> [TASK INSTRUCTIONS]:
Look through the entries below, please, and copy every line with the word "will".

[Saved entries]
- - -

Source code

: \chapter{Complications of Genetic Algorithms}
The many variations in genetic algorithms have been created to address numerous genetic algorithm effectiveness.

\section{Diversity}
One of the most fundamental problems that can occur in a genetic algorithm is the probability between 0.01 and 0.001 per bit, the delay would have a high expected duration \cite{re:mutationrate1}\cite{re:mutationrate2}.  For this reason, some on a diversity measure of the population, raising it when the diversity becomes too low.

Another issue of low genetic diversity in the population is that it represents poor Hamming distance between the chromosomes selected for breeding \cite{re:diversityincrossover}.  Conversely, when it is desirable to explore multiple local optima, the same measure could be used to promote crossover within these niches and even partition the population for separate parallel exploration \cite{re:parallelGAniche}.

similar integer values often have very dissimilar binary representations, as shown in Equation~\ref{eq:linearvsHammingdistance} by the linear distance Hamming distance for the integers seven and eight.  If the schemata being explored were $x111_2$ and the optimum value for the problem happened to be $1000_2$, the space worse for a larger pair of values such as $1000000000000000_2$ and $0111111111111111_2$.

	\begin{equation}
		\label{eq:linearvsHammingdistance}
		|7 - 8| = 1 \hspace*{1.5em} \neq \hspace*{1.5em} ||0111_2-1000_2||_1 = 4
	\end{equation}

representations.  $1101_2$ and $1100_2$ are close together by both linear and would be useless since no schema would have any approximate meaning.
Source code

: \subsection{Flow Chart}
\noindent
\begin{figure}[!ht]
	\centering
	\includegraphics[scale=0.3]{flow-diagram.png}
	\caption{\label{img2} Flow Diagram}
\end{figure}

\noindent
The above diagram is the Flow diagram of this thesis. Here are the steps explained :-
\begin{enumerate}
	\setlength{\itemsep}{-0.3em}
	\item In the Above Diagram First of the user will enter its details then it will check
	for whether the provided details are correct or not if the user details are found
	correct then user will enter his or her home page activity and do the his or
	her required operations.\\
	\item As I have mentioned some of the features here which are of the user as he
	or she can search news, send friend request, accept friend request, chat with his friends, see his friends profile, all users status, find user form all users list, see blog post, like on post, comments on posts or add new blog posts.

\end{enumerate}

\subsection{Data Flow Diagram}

- - -

> [OUTPUT FOR THIS TASK]:
	\item In the Above Diagram First of the user will enter its details then it will check
	correct then user will enter his or her home page activity and do the his or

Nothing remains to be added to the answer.